The first I learned about the U.S. Constitution was back in high school in the 60s, where in addition to getting introduced to the document itself we read some excerpts from the Federalist Papers. I'm pretty sure we read Madison's very famous Federalist 45, from which the money quote is:
The powers delegated by the proposed Constitution to the federal government, are few and defined. Those which are to remain in the State governments are numerous and indefinite. The former will be exercised principally on external objects, as war, peace, negotiation, and foreign commerce; with which last the power of taxation will, for the most part, be connected.

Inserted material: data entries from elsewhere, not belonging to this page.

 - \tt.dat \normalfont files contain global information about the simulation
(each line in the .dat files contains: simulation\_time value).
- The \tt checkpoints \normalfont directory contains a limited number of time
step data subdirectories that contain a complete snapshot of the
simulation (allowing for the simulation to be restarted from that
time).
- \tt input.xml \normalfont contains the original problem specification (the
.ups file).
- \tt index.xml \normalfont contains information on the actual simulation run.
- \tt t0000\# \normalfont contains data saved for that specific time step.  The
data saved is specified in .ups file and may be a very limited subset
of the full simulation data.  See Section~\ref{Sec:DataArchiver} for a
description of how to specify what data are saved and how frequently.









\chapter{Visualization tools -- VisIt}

In my high school, nobody mentioned that during the New Deal the federal government had slipped free of the bonds of this tedious limited powers thing, largely (but not entirely) through a Supreme Court case called Wickard v. Filburn. I figured that out when I got around to learning constitutional law in a semi-serious way in law school eight or so years later. I say "figured it out" because it was never put quite that way in Larry Tribe's con law class. Hey, of course the Constitution has had to be adapted to the modern world; now can we please move on to 43 cases applying footnote 4 of Carolene Products? Funny, Madison et al. somehow thought this limited powers thing was pretty important. How old fashioned!
Well, even without limited powers, we do still have the bedrock principle that to be binding on the people a law must be passed by both houses of Congress and either signed by the President or passed by two-thirds majorities of both houses over his veto. Or has that principle also been declared inoperative? Actually, that principle has been under severe attack as well, again going back to the New Deal. First it was the profusion of "agencies," some of them not even answerable to the President (try to find that one in the Constitution), and then the even greater profusion of statutes turning over more and more authority to one or another agency to add to the laws by creating "regulations." But really only in the last few years has it become the fashion for Congress to pass multi-thousand page statutes taking over vast swaths of the economy, and where the statutes despite their length omit most of the operative provisions and delegate the task of coming up with those to unelected agency bureaucrats. Dodd-Frank and Obamacare are the two archetypes.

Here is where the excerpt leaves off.